* **WHAT YOU HAVE TO DO**: All of the listing should be transcribed exactly.

* **RECORD EXTRACTS**:
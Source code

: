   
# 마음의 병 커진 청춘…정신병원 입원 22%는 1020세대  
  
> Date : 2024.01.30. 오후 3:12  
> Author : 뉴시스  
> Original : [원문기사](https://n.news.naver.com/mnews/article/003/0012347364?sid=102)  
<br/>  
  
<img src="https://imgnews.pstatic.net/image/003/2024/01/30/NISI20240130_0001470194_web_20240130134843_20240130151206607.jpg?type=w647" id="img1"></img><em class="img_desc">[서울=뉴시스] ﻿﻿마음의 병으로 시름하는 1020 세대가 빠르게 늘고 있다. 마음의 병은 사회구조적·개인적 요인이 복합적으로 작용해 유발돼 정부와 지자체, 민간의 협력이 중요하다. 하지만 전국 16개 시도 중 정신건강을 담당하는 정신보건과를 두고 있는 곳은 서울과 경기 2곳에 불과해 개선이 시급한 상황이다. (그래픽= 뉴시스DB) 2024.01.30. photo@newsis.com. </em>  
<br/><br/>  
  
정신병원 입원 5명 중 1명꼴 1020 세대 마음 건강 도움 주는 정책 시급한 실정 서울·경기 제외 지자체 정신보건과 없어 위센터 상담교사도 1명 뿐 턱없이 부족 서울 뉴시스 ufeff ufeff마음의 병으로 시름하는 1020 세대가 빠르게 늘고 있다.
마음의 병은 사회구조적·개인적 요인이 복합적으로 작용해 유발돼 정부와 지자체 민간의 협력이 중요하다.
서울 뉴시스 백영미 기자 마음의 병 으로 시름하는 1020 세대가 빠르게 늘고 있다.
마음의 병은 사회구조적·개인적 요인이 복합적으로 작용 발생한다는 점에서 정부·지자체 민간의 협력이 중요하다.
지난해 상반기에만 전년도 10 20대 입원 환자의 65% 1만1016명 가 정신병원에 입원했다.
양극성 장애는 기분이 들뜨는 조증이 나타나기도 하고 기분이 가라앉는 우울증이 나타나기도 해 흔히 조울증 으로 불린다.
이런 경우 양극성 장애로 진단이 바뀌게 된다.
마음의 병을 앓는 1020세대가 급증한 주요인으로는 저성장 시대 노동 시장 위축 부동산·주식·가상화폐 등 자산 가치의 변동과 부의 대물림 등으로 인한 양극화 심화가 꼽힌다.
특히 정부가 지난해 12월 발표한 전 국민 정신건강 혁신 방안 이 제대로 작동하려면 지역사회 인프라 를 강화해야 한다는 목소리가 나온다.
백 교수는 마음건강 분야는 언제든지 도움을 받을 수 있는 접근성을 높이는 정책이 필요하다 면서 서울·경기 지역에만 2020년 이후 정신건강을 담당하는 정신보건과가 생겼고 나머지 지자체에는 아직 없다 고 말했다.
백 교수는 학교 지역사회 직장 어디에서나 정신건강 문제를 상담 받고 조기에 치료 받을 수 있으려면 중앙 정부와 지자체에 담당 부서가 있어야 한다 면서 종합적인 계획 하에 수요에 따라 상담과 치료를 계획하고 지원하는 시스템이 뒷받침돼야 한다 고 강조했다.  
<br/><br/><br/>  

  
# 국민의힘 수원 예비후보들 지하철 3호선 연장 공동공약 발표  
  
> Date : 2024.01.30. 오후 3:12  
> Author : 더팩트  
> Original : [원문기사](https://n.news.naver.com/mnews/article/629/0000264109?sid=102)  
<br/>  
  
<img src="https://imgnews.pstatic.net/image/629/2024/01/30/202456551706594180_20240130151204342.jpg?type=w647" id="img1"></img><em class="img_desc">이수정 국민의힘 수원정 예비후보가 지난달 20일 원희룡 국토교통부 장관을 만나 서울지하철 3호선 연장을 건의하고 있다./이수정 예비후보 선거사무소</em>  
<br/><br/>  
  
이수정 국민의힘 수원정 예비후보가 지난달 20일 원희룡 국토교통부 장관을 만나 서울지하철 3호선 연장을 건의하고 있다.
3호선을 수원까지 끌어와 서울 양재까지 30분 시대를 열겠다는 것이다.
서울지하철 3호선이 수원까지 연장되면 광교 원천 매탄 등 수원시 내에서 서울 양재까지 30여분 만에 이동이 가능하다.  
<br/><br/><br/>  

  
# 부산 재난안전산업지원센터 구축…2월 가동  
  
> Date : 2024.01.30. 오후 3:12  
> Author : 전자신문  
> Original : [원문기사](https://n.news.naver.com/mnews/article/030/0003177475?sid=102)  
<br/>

* **SOLVED EXERCISE**:
Source code

:   
# 마음의 병 커진 청춘…정신병원 입원 22%는 1020세대  
  
> Date : 2024.01.30. 오후 3:12  
> Author : 뉴시스  
> Original : [원문기사](https://n.news.naver.com/mnews/article/003/0012347364?sid=102)  
<br/>  
  
<img src="https://imgnews.pstatic.net/image/003/2024/01/30/NISI20240130_0001470194_web_20240130134843_20240130151206607.jpg?type=w647" id="img1"></img><em class="img_desc">[서울=뉴시스] ﻿﻿마음의 병으로 시름하는 1020 세대가 빠르게 늘고 있다. 마음의 병은 사회구조적·개인적 요인이 복합적으로 작용해 유발돼 정부와 지자체, 민간의 협력이 중요하다. 하지만 전국 16개 시도 중 정신건강을 담당하는 정신보건과를 두고 있는 곳은 서울과 경기 2곳에 불과해 개선이 시급한 상황이다. (그래픽= 뉴시스DB) 2024.01.30. photo@newsis.com. </em>  
<br/><br/>  
  
정신병원 입원 5명 중 1명꼴 1020 세대 마음 건강 도움 주는 정책 시급한 실정 서울·경기 제외 지자체 정신보건과 없어 위센터 상담교사도 1명 뿐 턱없이 부족 서울 뉴시스 ufeff ufeff마음의 병으로 시름하는 1020 세대가 빠르게 늘고 있다.
마음의 병은 사회구조적·개인적 요인이 복합적으로 작용해 유발돼 정부와 지자체 민간의 협력이 중요하다.
서울 뉴시스 백영미 기자 마음의 병 으로 시름하는 1020 세대가 빠르게 늘고 있다.
마음의 병은 사회구조적·개인적 요인이 복합적으로 작용 발생한다는 점에서 정부·지자체 민간의 협력이 중요하다.
지난해 상반기에만 전년도 10 20대 입원 환자의 65% 1만1016명 가 정신병원에 입원했다.
양극성 장애는 기분이 들뜨는 조증이 나타나기도 하고 기분이 가라앉는 우울증이 나타나기도 해 흔히 조울증 으로 불린다.
이런 경우 양극성 장애로 진단이 바뀌게 된다.
마음의 병을 앓는 1020세대가 급증한 주요인으로는 저성장 시대 노동 시장 위축 부동산·주식·가상화폐 등 자산 가치의 변동과 부의 대물림 등으로 인한 양극화 심화가 꼽힌다.
특히 정부가 지난해 12월 발표한 전 국민 정신건강 혁신 방안 이 제대로 작동하려면 지역사회 인프라 를 강화해야 한다는 목소리가 나온다.
백 교수는 마음건강 분야는 언제든지 도움을 받을 수 있는 접근성을 높이는 정책이 필요하다 면서 서울·경기 지역에만 2020년 이후 정신건강을 담당하는 정신보건과가 생겼고 나머지 지자체에는 아직 없다 고 말했다.
백 교수는 학교 지역사회 직장 어디에서나 정신건강 문제를 상담 받고 조기에 치료 받을 수 있으려면 중앙 정부와 지자체에 담당 부서가 있어야 한다 면서 종합적인 계획 하에 수요에 따라 상담과 치료를 계획하고 지원하는 시스템이 뒷받침돼야 한다 고 강조했다.  
<br/><br/><br/>  

  
# 국민의힘 수원 예비후보들 지하철 3호선 연장 공동공약 발표  
  
> Date : 2024.01.30. 오후 3:12  
> Author : 더팩트  
> Original : [원문기사](https://n.news.naver.com/mnews/article/629/0000264109?sid=102)  
<br/>  
  
<img src="https://imgnews.pstatic.net/image/629/2024/01/30/202456551706594180_20240130151204342.jpg?type=w647" id="img1"></img><em class="img_desc">이수정 국민의힘 수원정 예비후보가 지난달 20일 원희룡 국토교통부 장관을 만나 서울지하철 3호선 연장을 건의하고 있다./이수정 예비후보 선거사무소</em>  
<br/><br/>  
  
이수정 국민의힘 수원정 예비후보가 지난달 20일 원희룡 국토교통부 장관을 만나 서울지하철 3호선 연장을 건의하고 있다.
3호선을 수원까지 끌어와 서울 양재까지 30분 시대를 열겠다는 것이다.
서울지하철 3호선이 수원까지 연장되면 광교 원천 매탄 등 수원시 내에서 서울 양재까지 30여분 만에 이동이 가능하다.  
<br/><br/><br/>  

  
# 부산 재난안전산업지원센터 구축…2월 가동  
  
> Date : 2024.01.30. 오후 3:12  
> Author : 전자신문  
> Original : [원문기사](https://n.news.naver.com/mnews/article/030/0003177475?sid=102)  
<br/>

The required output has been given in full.